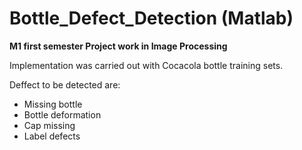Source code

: # Bottle_Defect_Detection (Matlab)

__M1 first semester Project work in Image Processing__

Implementation was carried out with Cocacola bottle training sets.

Deffect to be detected are:
- Missing bottle
- Bottle deformation
- Cap missing
- Label defects
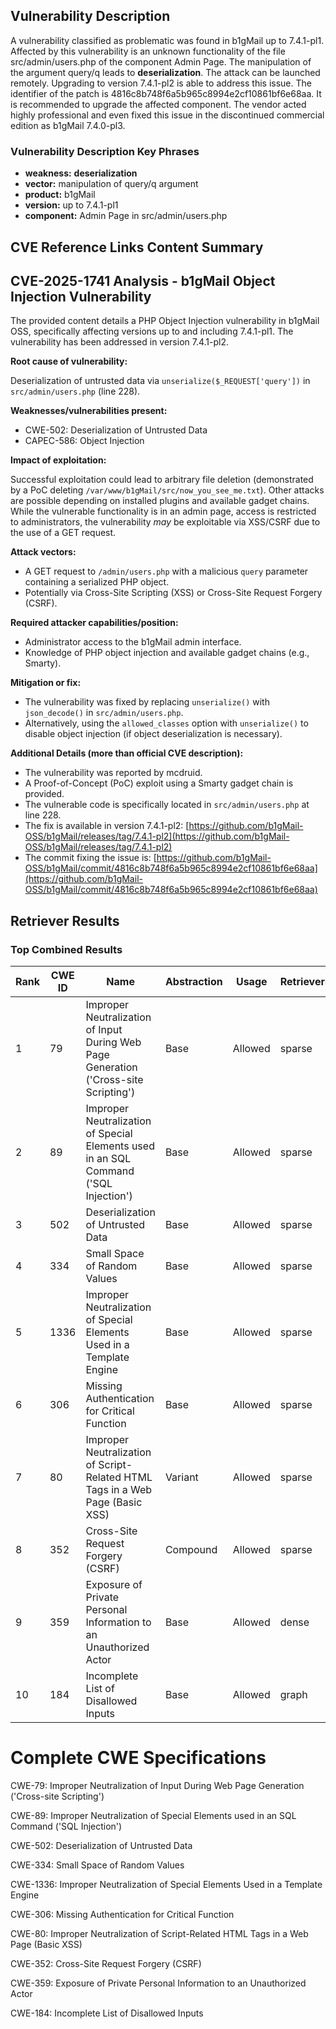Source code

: ## Vulnerability Description
A vulnerability classified as problematic was found in b1gMail up to 7.4.1-pl1. Affected by this vulnerability is an unknown functionality of the file src/admin/users.php of the component Admin Page. The manipulation of the argument query/q leads to **deserialization**. The attack can be launched remotely. Upgrading to version 7.4.1-pl2 is able to address this issue. The identifier of the patch is 4816c8b748f6a5b965c8994e2cf10861bf6e68aa. It is recommended to upgrade the affected component. The vendor acted highly professional and even fixed this issue in the discontinued commercial edition as b1gMail 7.4.0-pl3.

### Vulnerability Description Key Phrases
- **weakness:** **deserialization**
- **vector:** manipulation of query/q argument
- **product:** b1gMail
- **version:** up to 7.4.1-pl1
- **component:** Admin Page in src/admin/users.php

## CVE Reference Links Content Summary
## CVE-2025-1741 Analysis - b1gMail Object Injection Vulnerability

The provided content details a PHP Object Injection vulnerability in b1gMail OSS, specifically affecting versions up to and including 7.4.1-pl1. The vulnerability has been addressed in version 7.4.1-pl2.

**Root cause of vulnerability:**

Deserialization of untrusted data via `unserialize($_REQUEST['query'])` in `src/admin/users.php` (line 228).

**Weaknesses/vulnerabilities present:**

*   CWE-502: Deserialization of Untrusted Data
*   CAPEC-586: Object Injection

**Impact of exploitation:**

Successful exploitation could lead to arbitrary file deletion (demonstrated by a PoC deleting `/var/www/b1gMail/src/now_you_see_me.txt`). Other attacks are possible depending on installed plugins and available gadget chains. While the vulnerable functionality is in an admin page, access is restricted to administrators, the vulnerability *may* be exploitable via XSS/CSRF due to the use of a GET request.

**Attack vectors:**

*   A GET request to `/admin/users.php` with a malicious `query` parameter containing a serialized PHP object.
*   Potentially via Cross-Site Scripting (XSS) or Cross-Site Request Forgery (CSRF).

**Required attacker capabilities/position:**

*   Administrator access to the b1gMail admin interface.
*   Knowledge of PHP object injection and available gadget chains (e.g., Smarty).

**Mitigation or fix:**

*   The vulnerability was fixed by replacing `unserialize()` with `json_decode()` in `src/admin/users.php`.
*   Alternatively, using the `allowed_classes` option with `unserialize()` to disable object injection (if object deserialization is necessary).

**Additional Details (more than official CVE description):**

*   The vulnerability was reported by mcdruid.
*   A Proof-of-Concept (PoC) exploit using a Smarty gadget chain is provided.
*   The vulnerable code is specifically located in `src/admin/users.php` at line 228.
*   The fix is available in version 7.4.1-pl2: [https://github.com/b1gMail-OSS/b1gMail/releases/tag/7.4.1-pl2](https://github.com/b1gMail-OSS/b1gMail/releases/tag/7.4.1-pl2)
*   The commit fixing the issue is: [https://github.com/b1gMail-OSS/b1gMail/commit/4816c8b748f6a5b965c8994e2cf10861bf6e68aa](https://github.com/b1gMail-OSS/b1gMail/commit/4816c8b748f6a5b965c8994e2cf10861bf6e68aa)

## Retriever Results

### Top Combined Results

| Rank | CWE ID | Name | Abstraction | Usage  | Retrievers | Individual Scores |
|------|--------|------|-------------|-------|------------|-------------------|
| 1 | 79 | Improper Neutralization of Input During Web Page Generation ('Cross-site Scripting') | Base | Allowed | sparse | 0.677 |
| 2 | 89 | Improper Neutralization of Special Elements used in an SQL Command ('SQL Injection') | Base | Allowed | sparse | 0.623 |
| 3 | 502 | Deserialization of Untrusted Data | Base | Allowed | sparse | 0.576 |
| 4 | 334 | Small Space of Random Values | Base | Allowed | sparse | 0.560 |
| 5 | 1336 | Improper Neutralization of Special Elements Used in a Template Engine | Base | Allowed | sparse | 0.545 |
| 6 | 306 | Missing Authentication for Critical Function | Base | Allowed | sparse | 0.536 |
| 7 | 80 | Improper Neutralization of Script-Related HTML Tags in a Web Page (Basic XSS) | Variant | Allowed | sparse | 0.532 |
| 8 | 352 | Cross-Site Request Forgery (CSRF) | Compound | Allowed | sparse | 0.530 |
| 9 | 359 | Exposure of Private Personal Information to an Unauthorized Actor | Base | Allowed | dense | 0.530 |
| 10 | 184 | Incomplete List of Disallowed Inputs | Base | Allowed | graph | 0.002 |



# Complete CWE Specifications

CWE-79: Improper Neutralization of Input During Web Page Generation ('Cross-site Scripting')

CWE-89: Improper Neutralization of Special Elements used in an SQL Command ('SQL Injection')

CWE-502: Deserialization of Untrusted Data

CWE-334: Small Space of Random Values

CWE-1336: Improper Neutralization of Special Elements Used in a Template Engine

CWE-306: Missing Authentication for Critical Function

CWE-80: Improper Neutralization of Script-Related HTML Tags in a Web Page (Basic XSS)

CWE-352: Cross-Site Request Forgery (CSRF)

CWE-359: Exposure of Private Personal Information to an Unauthorized Actor

CWE-184: Incomplete List of Disallowed Inputs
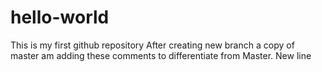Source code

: # hello-world
This is my first github repository
After creating new branch a copy of master am adding these comments to differentiate from Master.
New line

EXERCISE DESCRIPTION —
Where does the string "Improper" appear in the records above? Show every line that holds it.

YOUR RESPONSE —
| 1 | 79 | Improper Neutralization of Input During Web Page Generation ('Cross-site Scripting') | Base | Allowed | sparse | 0.677 |
| 2 | 89 | Improper Neutralization of Special Elements used in an SQL Command ('SQL Injection') | Base | Allowed | sparse | 0.623 |
| 5 | 1336 | Improper Neutralization of Special Elements Used in a Template Engine | Base | Allowed | sparse | 0.545 |
| 7 | 80 | Improper Neutralization of Script-Related HTML Tags in a Web Page (Basic XSS) | Variant | Allowed | sparse | 0.532 |
CWE-79: Improper Neutralization of Input During Web Page Generation ('Cross-site Scripting')
CWE-89: Improper Neutralization of Special Elements used in an SQL Command ('SQL Injection')
CWE-1336: Improper Neutralization of Special Elements Used in a Template Engine
CWE-80: Improper Neutralization of Script-Related HTML Tags in a Web Page (Basic XSS)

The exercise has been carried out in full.